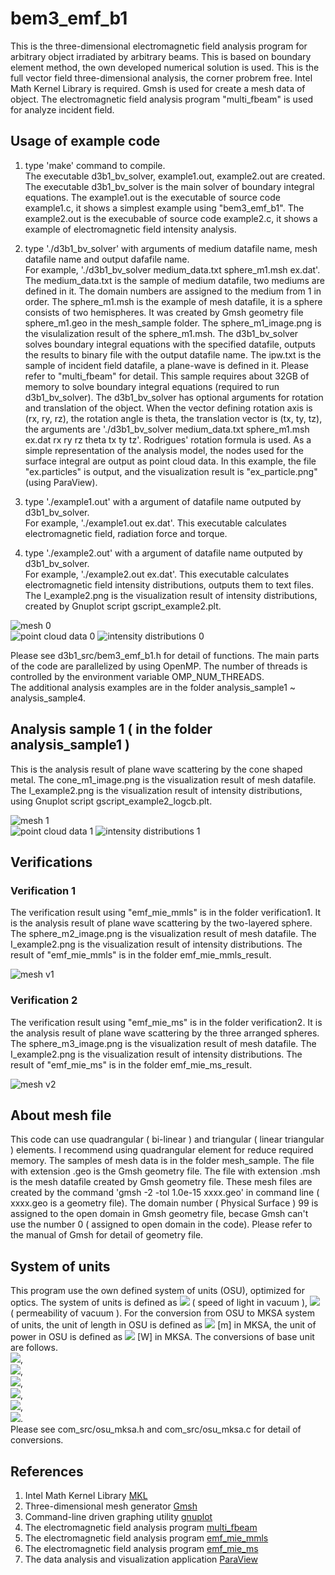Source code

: # bem3_emf_b1
This is the three-dimensional electromagnetic field analysis program for arbitrary object irradiated by arbitrary beams. 
This is based on boundary element method, the own developed numerical solution is used. 
This is the full vector field three-dimensional analysis, the corner probrem free. 
Intel Math Kernel Library is required. 
Gmsh is used for create a mesh data of object. 
The electromagnetic field analysis program "multi_fbeam" is used for analyze incident field. 

## Usage of example code

1. type 'make' command to compile.  
   The executable d3b1_bv_solver, example1.out, example2.out are created. 
   The executable d3b1_bv_solver is the main solver of boundary integral equations. 
   The example1.out is the executable of source code example1.c, it shows a simplest example using "bem3_emf_b1". 
   The example2.out is the execubable of source code example2.c, it shows a example of electromagnetic field intensity analysis. 
  
2. type './d3b1_bv_solver' with arguments of medium datafile name, mesh datafile name and output dafafile name.  
   For example, './d3b1_bv_solver medium_data.txt sphere_m1.msh ex.dat'. 
   The medium_data.txt is the sample of medium datafile, two mediums are defined in it. The domain numbers are assigned to the medium from 1 in order. 
   The sphere_m1.msh is the example of mesh datafile, it is a sphere consists of two hemispheres.
   It was created by Gmsh geometry file sphere_m1.geo in the mesh_sample folder. 
   The sphere_m1_image.png is the visulalization result of the sphere_m1.msh.
   The d3b1_bv_solver solves boundary integral equations with the specified datafile, outputs the results to binary file with the output datafile name.
   The ipw.txt is the sample of incident field datafile, a plane-wave is defined in it. Please refer to "multi_fbeam" for detail. 
   This sample requires about 32GB of memory to solve boundary integral equations (required to run d3b1_bv_solver). 
   The d3b1_bv_solver has optional arguments for rotation and translation of the object. 
   When the vector defining rotation axis is (rx, ry, rz), the rotation angle is theta, the translation vector is (tx, ty, tz), 
   the arguments are './d3b1_bv_solver medium_data.txt sphere_m1.msh ex.dat rx ry rz theta tx ty tz'. 
   Rodrigues' rotation formula is used. 
   As a simple representation of the analysis model, the nodes used for the surface integral are output as point cloud data. 
   In this example, the file "ex.particles" is output, and the visualization result is "ex_particle.png" (using ParaView).

3. type './example1.out' with a argument of datafile name outputed by d3b1_bv_solver.  
   For example, './example1.out ex.dat'. 
   This executable calculates electromagnetic field, radiation force and torque.  

4. type './example2.out' with a argument of datafile name outputed by d3b1_bv_solver.   
   For example, './example2.out ex.dat'. 
   This executable calculates electromagnetic field intensity distributions, outputs them to text files. 
   The I_example2.png is the visualization result of intensity distributions, created by Gnuplot script gscript_example2.plt.  

![mesh 0](sphere_m1_image.png "mesh image of the object (sphere_m1_image.png)")  
![point cloud data 0](ex_particles.png "nodes for surface integral (ex_particles.png)") 
![intensity distributions 0](I_example2.png "intensity distributions (I_example2.png)")

Please see d3b1_src/bem3_emf_b1.h for detail of functions. 
The main parts of the code are parallelized by using OpenMP. 
The number of threads is controlled by the environment variable OMP_NUM_THREADS.  
The additional analysis examples are in the folder analysis_sample1 ~ analysis_sample4.  


## Analysis sample 1 ( in the folder analysis_sample1 )  

This is the analysis result of plane wave scattering by the cone shaped metal.
The cone_m1_image.png is the visualization result of mesh datafile. 
The I_example2.png is the visualization result of intensity distributions, using Gnuplot script gscript_example2_logcb.plt.  

![mesh 1](analysis_sample1/cone_m1_image.png "mesh image of the cone (analysis_sample1/cone_m1_image.png)")  
![point cloud data 1](analysis_sample1/ex1_particles.png "nodes for surface integral (analysis_sample1/ex1_particles.png)") 
![intensity distributions 1](analysis_sample1/I_example2.png "intensity distributions (analysis_sample1/I_example2.png)")  


## Verifications  

### Verification 1    

The verification result using "emf_mie_mmls" is in the folder verification1.
It is the analysis result of plane wave scattering by the two-layered sphere.
The sphere_m2_image.png is the visualization result of mesh datafile. 
The I_example2.png is the visualization result of intensity distributions.
The result of "emf_mie_mmls" is in the folder emf_mie_mmls_result.  

![mesh v1](verification1/sphere_m2_image.png "mesh image of the two-layered sphere (verification1/sphere_m2_image.png)")  

### Verification 2  

The verification result using "emf_mie_ms" is in the folder verification2.
It is the analysis result of plane wave scattering by the three arranged spheres.
The sphere_m3_image.png is the visualization result of mesh datafile. 
The I_example2.png is the visualization result of intensity distributions.
The result of "emf_mie_ms" is in the folder emf_mie_ms_result.  

![mesh v2](verification2/sphere_m3_image.png "mesh image of the three arranged spheres (verification2/sphere_m3_image.png)")  


## About mesh file

This code can use quadrangular ( bi-linear ) and triangular ( linear triangular ) elements. 
I recommend using quadrangular element for reduce required memory. 
The samples of mesh data is in the folder mesh_sample. 
The file with extension .geo is the Gmsh geometry file. 
The file with extension .msh is the mesh datafile created by Gmsh geometry file. 
These mesh files are created by the command 'gmsh -2 -tol 1.0e-15 xxxx.geo' in command line ( xxxx.geo is a geometry file). 
The domain number ( Physical Surface ) 99 is assigned to the open domain in Gmsh geometry file, becase Gmsh can't use the number 0 ( assigned to open domain in the code). 
Please refer to the manual of Gmsh for detail of geometry file.  


## System of units  

This program use the own defined system of units (OSU), optimized for optics. 
The system of units is defined as <img src="https://latex.codecogs.com/gif.latex?c_0=1"> ( speed of light in vacuum ), 
<img src="https://latex.codecogs.com/gif.latex?\mu_0=1"> ( permeability of vacuum ). 
For the conversion from OSU to MKSA system of units, the unit of length in OSU is defined as 
<img src="https://latex.codecogs.com/gif.latex?1\times10^{-6}"> [m] in MKSA, the unit of power in OSU is defined as
<img src="https://latex.codecogs.com/gif.latex?1\times10^{-3}"> [W] in MKSA. The conversions of base unit are follows.  
<img src="https://latex.codecogs.com/gif.latex?a=1\times10^{-6}">,  
<img src="https://latex.codecogs.com/gif.latex?b=1\times10^{-3}">,  
<img src="https://latex.codecogs.com/gif.latex?a\,\mathrm{[m]}=1\,\mathrm{[L]}">,  
<img src="https://latex.codecogs.com/gif.latex?\frac{ab}{c_0^3}\,\mathrm{[kg]}=1\,\mathrm{[M]}">,  
<img src="https://latex.codecogs.com/gif.latex?\frac{a}{c_0}\,\mathrm{[s]}=1\,\mathrm{[T]}">,  
<img src="https://latex.codecogs.com/gif.latex?\sqrt{\frac{b}{c_0\mu_0}}\,\mathrm{[A]}=1\,\mathrm{[I]}">.  
Please see com_src/osu_mksa.h and com_src/osu_mksa.c for detail of conversions.  


## References  

1. Intel Math Kernel Library [MKL](https://software.intel.com/mkl)  
2. Three-dimensional mesh generator [Gmsh](https://gmsh.info/)  
3. Command-line driven graphing utility [gnuplot](http://www.gnuplot.info/)  
4. The electromagnetic field analysis program [multi_fbeam](https://github.com/akohta/multi_fbeam/)   
5. The electromagnetic field analysis program [emf_mie_mmls](https://github.com/akohta/emf_mie_mmls/)  
6. The electromagnetic field analysis program [emf_mie_ms](https://github.com/akohta/emf_mie_ms/)  
7. The data analysis and visualization application [ParaView](https://www.paraview.org/)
● ● ●
WHAT THE EXERCISE ASKS: In the entries above, one line contains "It was created" and another contains "As a simple". Reproduce exactly those two lines and the lines between them, nothing else.

FINISHED EXERCISE:
   It was created by Gmsh geometry file sphere_m1.geo in the mesh_sample folder. 
   The sphere_m1_image.png is the visulalization result of the sphere_m1.msh.
   The d3b1_bv_solver solves boundary integral equations with the specified datafile, outputs the results to binary file with the output datafile name.
   The ipw.txt is the sample of incident field datafile, a plane-wave is defined in it. Please refer to "multi_fbeam" for detail. 
   This sample requires about 32GB of memory to solve boundary integral equations (required to run d3b1_bv_solver). 
   The d3b1_bv_solver has optional arguments for rotation and translation of the object. 
   When the vector defining rotation axis is (rx, ry, rz), the rotation angle is theta, the translation vector is (tx, ty, tz), 
   the arguments are './d3b1_bv_solver medium_data.txt sphere_m1.msh ex.dat rx ry rz theta tx ty tz'. 
   Rodrigues' rotation formula is used. 
   As a simple representation of the analysis model, the nodes used for the surface integral are output as point cloud data. 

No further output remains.